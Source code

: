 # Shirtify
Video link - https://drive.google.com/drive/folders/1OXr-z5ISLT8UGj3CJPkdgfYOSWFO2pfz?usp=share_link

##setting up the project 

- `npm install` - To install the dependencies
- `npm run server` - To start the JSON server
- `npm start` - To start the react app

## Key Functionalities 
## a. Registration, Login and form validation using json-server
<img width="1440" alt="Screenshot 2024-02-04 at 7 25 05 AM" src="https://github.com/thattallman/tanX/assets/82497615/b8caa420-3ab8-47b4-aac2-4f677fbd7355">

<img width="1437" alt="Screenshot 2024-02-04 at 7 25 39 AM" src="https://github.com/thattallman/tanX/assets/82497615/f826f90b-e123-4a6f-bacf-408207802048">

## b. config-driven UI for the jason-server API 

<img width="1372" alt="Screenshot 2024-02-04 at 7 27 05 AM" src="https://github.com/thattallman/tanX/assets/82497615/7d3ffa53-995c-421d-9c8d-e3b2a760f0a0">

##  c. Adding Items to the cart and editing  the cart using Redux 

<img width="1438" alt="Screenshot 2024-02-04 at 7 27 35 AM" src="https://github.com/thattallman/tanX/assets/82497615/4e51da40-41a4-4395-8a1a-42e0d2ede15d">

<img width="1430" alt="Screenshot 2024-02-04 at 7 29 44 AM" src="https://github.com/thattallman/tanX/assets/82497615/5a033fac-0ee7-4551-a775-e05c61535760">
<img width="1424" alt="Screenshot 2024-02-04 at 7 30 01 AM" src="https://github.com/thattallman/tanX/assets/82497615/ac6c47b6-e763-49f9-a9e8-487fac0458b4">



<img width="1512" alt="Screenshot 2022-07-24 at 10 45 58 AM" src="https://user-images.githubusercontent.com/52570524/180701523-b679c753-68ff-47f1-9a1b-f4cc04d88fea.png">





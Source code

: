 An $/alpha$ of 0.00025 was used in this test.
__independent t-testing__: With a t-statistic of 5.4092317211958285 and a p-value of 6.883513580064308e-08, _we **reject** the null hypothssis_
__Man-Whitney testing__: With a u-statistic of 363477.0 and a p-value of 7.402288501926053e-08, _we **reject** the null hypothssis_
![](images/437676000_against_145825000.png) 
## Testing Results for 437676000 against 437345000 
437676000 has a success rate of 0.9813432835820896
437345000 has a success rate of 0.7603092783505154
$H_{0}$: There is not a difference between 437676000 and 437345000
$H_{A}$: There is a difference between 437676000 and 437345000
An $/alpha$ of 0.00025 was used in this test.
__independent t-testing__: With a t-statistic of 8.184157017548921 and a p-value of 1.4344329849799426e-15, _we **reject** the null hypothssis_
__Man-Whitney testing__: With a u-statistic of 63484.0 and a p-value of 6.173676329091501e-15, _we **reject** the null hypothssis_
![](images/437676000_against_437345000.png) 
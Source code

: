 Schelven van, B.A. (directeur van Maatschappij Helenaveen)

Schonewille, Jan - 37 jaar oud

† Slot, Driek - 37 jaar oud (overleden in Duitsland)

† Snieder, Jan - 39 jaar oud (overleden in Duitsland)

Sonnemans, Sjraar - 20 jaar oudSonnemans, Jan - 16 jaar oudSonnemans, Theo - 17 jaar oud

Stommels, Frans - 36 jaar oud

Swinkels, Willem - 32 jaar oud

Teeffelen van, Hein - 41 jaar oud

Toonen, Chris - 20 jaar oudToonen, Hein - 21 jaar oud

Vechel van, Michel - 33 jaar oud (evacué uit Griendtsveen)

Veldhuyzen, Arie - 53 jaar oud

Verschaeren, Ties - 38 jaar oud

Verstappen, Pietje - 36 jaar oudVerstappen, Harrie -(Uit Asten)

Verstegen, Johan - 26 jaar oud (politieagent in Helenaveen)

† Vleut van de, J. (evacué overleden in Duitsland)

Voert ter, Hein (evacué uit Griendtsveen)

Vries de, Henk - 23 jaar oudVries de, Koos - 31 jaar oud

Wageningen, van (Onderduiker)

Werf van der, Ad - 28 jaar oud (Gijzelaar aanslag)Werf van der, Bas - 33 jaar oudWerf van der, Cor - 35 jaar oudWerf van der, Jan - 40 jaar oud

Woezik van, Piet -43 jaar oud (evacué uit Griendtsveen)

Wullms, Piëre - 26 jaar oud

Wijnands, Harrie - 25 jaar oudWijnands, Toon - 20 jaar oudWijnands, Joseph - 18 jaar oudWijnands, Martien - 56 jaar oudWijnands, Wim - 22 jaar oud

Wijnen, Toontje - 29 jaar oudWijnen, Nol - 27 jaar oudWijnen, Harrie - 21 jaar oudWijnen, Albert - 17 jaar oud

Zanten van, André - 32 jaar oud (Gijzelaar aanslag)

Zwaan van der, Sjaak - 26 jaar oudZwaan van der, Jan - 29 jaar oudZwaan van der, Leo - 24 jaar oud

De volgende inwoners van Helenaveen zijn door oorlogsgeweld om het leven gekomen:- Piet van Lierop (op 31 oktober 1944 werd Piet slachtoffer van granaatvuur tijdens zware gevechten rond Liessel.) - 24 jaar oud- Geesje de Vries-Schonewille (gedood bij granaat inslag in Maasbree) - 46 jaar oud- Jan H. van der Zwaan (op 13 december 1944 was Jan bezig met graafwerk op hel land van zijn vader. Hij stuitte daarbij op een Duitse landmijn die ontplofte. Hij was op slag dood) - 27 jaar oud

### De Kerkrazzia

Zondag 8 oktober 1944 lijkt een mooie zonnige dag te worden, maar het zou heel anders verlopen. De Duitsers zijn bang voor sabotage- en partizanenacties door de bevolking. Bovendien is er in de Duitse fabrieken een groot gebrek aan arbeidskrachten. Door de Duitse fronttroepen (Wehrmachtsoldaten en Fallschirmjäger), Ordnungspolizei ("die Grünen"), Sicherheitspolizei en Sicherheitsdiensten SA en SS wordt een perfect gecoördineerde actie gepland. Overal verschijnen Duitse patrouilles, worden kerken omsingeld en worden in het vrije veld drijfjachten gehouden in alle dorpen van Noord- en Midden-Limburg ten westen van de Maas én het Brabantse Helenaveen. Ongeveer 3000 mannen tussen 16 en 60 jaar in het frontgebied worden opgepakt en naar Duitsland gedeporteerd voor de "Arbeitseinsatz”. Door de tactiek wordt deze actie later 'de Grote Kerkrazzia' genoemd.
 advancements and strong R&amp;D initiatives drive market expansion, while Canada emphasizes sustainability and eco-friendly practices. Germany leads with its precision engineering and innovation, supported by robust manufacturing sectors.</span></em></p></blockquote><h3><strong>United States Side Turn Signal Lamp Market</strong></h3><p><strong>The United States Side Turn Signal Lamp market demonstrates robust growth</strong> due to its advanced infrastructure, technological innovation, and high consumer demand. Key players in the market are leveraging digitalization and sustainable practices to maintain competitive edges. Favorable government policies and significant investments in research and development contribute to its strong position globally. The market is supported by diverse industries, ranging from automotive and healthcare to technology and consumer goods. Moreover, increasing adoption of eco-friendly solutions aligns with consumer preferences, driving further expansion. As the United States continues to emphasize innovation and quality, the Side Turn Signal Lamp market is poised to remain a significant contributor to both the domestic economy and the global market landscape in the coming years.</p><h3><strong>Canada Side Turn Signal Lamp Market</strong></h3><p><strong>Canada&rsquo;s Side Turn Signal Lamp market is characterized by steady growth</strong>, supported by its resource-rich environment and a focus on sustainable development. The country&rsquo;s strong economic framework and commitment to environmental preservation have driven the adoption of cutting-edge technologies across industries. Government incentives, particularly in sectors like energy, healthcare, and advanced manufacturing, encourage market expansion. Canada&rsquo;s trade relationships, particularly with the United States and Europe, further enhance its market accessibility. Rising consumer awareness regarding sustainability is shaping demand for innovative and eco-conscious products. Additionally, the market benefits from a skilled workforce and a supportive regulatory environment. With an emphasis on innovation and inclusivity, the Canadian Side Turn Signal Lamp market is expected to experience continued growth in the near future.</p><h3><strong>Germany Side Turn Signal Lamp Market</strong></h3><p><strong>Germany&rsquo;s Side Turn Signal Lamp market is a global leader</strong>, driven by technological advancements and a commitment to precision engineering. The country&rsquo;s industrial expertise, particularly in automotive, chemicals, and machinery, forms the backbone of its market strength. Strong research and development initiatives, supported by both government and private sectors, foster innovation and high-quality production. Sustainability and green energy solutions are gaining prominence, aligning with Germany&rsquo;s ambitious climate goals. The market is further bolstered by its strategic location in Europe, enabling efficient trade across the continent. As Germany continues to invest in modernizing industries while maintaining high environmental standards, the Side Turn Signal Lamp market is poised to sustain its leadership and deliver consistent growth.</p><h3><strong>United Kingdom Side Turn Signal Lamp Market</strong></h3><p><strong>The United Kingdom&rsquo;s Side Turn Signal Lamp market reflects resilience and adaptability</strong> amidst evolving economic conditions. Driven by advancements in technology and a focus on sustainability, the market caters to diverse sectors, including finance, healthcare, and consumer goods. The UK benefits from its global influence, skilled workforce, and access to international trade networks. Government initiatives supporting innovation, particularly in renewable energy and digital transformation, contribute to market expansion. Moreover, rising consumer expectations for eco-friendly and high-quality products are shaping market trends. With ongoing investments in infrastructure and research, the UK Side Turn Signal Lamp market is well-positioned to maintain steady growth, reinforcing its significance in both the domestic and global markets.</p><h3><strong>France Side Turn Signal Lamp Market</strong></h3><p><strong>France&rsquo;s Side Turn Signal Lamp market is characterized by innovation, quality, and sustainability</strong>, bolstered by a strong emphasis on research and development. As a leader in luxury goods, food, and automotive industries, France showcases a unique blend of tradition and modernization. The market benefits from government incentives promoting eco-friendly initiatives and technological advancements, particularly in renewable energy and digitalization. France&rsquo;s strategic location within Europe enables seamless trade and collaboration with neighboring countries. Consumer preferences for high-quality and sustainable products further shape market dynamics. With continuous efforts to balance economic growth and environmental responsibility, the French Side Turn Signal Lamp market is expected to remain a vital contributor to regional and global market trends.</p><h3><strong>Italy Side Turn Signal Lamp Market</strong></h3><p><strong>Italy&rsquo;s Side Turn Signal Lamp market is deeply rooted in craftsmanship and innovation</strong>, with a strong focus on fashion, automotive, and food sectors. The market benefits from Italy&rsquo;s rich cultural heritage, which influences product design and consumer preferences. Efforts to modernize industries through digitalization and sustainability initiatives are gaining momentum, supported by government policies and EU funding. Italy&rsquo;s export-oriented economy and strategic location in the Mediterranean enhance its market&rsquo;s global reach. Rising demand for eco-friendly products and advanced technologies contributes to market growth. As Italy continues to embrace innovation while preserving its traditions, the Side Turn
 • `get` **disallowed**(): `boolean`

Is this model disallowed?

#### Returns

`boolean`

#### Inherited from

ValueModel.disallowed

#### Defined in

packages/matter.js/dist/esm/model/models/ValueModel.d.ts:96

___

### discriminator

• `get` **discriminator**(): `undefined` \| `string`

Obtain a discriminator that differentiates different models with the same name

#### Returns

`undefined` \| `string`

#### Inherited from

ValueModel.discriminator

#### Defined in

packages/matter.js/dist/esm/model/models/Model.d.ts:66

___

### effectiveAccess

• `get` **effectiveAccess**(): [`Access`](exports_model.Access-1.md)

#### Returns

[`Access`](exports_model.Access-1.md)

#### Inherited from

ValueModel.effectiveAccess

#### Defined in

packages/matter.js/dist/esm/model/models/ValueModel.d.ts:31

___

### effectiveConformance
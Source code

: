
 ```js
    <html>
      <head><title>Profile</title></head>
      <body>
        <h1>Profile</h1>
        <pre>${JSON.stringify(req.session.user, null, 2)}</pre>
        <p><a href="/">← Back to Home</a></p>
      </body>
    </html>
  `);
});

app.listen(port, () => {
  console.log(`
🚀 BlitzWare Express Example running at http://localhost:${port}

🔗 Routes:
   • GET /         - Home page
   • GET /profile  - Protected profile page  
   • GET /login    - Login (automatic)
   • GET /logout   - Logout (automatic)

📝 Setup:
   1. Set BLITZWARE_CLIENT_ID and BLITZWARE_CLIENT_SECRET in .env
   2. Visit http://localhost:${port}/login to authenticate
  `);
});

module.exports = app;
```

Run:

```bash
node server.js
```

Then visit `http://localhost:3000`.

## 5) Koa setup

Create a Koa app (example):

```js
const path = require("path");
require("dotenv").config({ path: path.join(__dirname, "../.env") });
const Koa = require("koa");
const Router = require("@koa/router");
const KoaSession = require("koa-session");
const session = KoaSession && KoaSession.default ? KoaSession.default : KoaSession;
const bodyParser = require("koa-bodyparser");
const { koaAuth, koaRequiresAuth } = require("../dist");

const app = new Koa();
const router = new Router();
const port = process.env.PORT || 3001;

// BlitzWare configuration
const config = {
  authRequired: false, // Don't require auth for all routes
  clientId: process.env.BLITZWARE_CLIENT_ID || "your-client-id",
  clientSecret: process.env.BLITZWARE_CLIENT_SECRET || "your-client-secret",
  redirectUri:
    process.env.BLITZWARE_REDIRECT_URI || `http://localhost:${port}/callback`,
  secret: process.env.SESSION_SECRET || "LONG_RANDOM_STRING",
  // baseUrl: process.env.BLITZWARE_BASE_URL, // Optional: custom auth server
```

# # # # # # #

Exercise prompt:
Give again, exactly as written, the lines running from the first line of the data above through the line that contains "2024-02-04 at 7 29".

Completed exercise:
Source code

: # Shirtify
Video link - https://drive.google.com/drive/folders/1OXr-z5ISLT8UGj3CJPkdgfYOSWFO2pfz?usp=share_link

##setting up the project 

- `npm install` - To install the dependencies
- `npm run server` - To start the JSON server
- `npm start` - To start the react app

## Key Functionalities 
## a. Registration, Login and form validation using json-server
<img width="1440" alt="Screenshot 2024-02-04 at 7 25 05 AM" src="https://github.com/thattallman/tanX/assets/82497615/b8caa420-3ab8-47b4-aac2-4f677fbd7355">

<img width="1437" alt="Screenshot 2024-02-04 at 7 25 39 AM" src="https://github.com/thattallman/tanX/assets/82497615/f826f90b-e123-4a6f-bacf-408207802048">

## b. config-driven UI for the jason-server API 

<img width="1372" alt="Screenshot 2024-02-04 at 7 27 05 AM" src="https://github.com/thattallman/tanX/assets/82497615/7d3ffa53-995c-421d-9c8d-e3b2a760f0a0">

##  c. Adding Items to the cart and editing  the cart using Redux 

<img width="1438" alt="Screenshot 2024-02-04 at 7 27 35 AM" src="https://github.com/thattallman/tanX/assets/82497615/4e51da40-41a4-4395-8a1a-42e0d2ede15d">

<img width="1430" alt="Screenshot 2024-02-04 at 7 29 44 AM" src="https://github.com/thattallman/tanX/assets/82497615/5a033fac-0ee7-4551-a775-e05c61535760">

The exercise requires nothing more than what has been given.